第29羽 御神籤は大吉です
「あなたは、来世も人間として転生することになりますが、特に書類上の指定は有りませんでしたので、希望の地域に転生することができます。何処か希望の地域はありますか? 希望が無ければ、このまま日本で転生することになりますし、希望が有れば、転出手続きをすることになります」
「……では、また日本人として、お願いします。あっ、出来れば、牛乳の美味しい所が良いなぁ。小さい頃、牧場の近くで育ったんですよ。あの頃は、自然の中、のんびり伸び伸び暮らせてて良かったなぁ……って、駄目ですよね。あはは、冗談です。忘れて下さ……」
「お任せ下さい!!! 備考欄に、わたしの一押しのポイントを記載しておきます! ご心配なく。乳牛は全て放し飼いで自然の草を食べてゆったり育て、搾った牛乳は低温殺菌と言う、手間暇掛けた一品を提供している所です!」
「は、はぁ、有難うございます……やけに力入っているけど、大丈夫かなぁ、この神様?」
「いえいえ、やっぱり自ら美味しい牛乳を造り出すと言うのも牛乳好きの醍醐味の一つですよね。よ~く分かります!」
物質界の日本の人間種の諺に『好きこそものの上手なれ』と言うものがありますが、この方の魂も上手く成長してくれると良いですね。

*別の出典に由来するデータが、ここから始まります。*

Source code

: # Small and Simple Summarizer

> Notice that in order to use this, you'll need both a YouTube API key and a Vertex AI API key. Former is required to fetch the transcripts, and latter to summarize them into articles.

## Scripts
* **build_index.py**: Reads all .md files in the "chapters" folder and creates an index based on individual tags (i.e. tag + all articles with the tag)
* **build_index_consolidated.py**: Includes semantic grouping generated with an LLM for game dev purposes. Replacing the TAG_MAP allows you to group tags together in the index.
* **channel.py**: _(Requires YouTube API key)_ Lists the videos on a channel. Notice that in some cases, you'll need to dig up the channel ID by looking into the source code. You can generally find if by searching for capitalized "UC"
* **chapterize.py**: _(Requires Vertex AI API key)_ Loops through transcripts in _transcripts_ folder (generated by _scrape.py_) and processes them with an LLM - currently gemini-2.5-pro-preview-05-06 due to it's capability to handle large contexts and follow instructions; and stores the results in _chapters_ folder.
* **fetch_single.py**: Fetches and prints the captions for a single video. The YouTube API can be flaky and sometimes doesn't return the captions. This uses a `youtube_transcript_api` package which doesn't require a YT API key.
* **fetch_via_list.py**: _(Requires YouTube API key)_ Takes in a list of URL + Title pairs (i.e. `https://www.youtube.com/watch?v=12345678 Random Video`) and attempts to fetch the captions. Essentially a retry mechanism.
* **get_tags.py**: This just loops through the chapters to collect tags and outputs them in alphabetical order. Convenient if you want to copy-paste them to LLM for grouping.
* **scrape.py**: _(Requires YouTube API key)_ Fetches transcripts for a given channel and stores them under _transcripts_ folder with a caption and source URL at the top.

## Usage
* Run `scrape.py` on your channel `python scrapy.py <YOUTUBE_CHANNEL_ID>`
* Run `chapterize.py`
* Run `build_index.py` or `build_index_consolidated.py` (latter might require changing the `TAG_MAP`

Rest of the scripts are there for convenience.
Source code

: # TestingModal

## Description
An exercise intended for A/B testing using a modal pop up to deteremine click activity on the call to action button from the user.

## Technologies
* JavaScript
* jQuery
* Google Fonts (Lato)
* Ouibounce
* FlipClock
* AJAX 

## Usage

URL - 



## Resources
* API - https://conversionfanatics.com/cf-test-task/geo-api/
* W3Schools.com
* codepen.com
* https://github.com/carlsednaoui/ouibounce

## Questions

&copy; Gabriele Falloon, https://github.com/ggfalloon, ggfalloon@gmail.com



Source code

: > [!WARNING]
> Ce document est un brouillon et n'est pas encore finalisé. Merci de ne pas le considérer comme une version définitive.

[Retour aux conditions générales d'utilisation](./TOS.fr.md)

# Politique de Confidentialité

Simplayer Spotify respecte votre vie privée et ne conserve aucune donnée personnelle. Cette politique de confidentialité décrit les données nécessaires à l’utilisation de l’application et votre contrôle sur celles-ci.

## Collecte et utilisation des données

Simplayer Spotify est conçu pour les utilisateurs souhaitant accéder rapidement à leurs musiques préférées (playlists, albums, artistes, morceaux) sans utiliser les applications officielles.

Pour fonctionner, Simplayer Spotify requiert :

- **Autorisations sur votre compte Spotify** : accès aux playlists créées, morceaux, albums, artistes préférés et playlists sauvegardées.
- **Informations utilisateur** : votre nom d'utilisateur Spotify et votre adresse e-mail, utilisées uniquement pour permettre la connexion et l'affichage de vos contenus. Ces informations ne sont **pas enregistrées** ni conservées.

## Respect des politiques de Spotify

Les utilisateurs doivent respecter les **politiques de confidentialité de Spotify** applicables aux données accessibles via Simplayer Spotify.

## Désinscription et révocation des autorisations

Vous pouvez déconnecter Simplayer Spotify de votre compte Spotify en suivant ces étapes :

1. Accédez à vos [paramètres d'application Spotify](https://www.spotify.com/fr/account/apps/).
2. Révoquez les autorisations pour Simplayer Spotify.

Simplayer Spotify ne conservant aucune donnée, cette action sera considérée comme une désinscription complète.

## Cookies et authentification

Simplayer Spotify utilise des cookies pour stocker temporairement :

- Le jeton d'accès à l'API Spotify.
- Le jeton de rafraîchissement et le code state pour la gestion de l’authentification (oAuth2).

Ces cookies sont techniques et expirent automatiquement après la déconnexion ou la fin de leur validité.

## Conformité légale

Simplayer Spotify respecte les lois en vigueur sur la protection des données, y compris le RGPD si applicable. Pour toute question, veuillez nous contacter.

「えっ? 造る? あの、ボクは……別に……美味しい牛乳が飲めれば、それ……」
「手続きはこれで完了です。是非、美味しい牛乳をたくさん造って下さいね!! それでは、良き来世を!」
◇
「『物質界』の人間社会では、今丁度、新年ね」
「新年って、『物質界』の時間の流れの感覚って、今一短すぎてピンとこないんですよねぇ。勤務終わってると『お正月』でしたっけ? 過ぎちゃってますし」
リーイン課長から命じられた特別に異世界への転生をされる方の手続きをこなしつつ、通常業務もこなし前半戦を終えて休憩を取る為に、サフィエル先輩とわたしは休憩室に向かおうと西洋神殿造りの長い廊下を並んで歩いています。

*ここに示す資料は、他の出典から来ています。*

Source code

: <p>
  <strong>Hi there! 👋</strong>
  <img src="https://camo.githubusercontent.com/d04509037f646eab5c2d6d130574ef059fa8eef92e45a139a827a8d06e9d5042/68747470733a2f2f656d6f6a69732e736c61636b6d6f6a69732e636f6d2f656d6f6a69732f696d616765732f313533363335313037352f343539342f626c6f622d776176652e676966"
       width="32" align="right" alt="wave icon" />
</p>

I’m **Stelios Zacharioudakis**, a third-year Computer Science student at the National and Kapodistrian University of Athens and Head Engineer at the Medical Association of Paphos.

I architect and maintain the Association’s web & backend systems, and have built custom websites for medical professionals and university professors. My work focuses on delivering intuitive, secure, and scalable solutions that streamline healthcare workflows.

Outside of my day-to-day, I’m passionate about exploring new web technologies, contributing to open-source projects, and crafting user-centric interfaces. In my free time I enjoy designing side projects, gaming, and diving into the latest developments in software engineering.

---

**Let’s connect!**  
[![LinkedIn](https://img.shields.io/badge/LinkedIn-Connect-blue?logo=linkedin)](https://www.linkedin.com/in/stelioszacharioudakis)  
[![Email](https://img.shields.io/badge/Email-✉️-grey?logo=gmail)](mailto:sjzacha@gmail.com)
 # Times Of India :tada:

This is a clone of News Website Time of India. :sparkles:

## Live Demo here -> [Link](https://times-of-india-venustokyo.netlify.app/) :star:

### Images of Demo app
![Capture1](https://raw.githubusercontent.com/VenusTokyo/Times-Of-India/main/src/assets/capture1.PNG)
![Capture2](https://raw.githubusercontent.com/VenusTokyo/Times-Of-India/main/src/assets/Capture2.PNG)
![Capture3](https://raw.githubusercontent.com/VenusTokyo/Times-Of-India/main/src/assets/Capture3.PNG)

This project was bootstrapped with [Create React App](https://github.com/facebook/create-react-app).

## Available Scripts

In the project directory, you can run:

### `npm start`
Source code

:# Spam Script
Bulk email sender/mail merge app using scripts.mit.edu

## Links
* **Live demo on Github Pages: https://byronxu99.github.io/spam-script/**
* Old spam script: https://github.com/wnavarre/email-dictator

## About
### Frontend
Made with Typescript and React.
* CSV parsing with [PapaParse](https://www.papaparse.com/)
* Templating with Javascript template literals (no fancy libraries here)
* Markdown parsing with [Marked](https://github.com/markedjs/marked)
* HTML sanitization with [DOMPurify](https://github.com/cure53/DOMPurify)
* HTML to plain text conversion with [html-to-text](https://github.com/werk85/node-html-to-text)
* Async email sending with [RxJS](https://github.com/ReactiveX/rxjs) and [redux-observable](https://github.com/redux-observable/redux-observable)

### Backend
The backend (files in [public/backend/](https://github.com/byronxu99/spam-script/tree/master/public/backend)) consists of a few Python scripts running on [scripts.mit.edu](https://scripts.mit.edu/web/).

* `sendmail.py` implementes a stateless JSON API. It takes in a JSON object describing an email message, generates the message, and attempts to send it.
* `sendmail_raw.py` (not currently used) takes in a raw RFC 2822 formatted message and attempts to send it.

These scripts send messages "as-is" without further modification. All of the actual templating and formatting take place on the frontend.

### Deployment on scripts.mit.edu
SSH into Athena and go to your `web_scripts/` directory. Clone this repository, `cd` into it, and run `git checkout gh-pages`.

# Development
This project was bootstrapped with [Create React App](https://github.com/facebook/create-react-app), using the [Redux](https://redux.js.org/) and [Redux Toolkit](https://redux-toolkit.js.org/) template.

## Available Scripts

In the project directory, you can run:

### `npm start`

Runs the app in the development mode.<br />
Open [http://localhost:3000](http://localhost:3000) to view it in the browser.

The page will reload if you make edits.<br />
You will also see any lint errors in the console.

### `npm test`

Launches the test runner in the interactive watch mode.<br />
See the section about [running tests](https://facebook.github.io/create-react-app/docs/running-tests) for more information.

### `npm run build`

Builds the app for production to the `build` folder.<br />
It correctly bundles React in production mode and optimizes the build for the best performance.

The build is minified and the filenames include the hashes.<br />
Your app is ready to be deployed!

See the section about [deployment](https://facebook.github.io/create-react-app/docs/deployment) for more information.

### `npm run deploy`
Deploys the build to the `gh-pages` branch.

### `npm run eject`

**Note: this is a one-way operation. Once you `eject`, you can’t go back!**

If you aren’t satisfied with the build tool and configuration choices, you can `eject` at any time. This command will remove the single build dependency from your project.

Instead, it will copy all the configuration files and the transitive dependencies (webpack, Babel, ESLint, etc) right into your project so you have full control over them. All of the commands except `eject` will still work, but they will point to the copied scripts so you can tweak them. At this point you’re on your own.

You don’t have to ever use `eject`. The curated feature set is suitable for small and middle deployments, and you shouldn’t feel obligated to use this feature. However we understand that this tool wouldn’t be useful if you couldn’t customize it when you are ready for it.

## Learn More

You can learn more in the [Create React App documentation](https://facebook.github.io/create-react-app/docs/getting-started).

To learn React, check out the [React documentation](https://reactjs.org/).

「前に日本式のハロウィンパーティーをやった時も、物質界では1ヵ月くらい過ぎちゃってましたしね」
「私達と人間種の時間の感じ方にはかなりずれがあるけど、パスティエルも日本支部の人間班にいるんだから 『物質界』の人間社会の行事ごとは、大まかにでも覚えておかないと駄目よ」
「そんなもんですかねぇ」
まぁ、流石に『新年』までは知らないわけではないのですが、まだ、日本支部に配属されて赴任したばかりなので、日本のイベントは把握しきれてないのです。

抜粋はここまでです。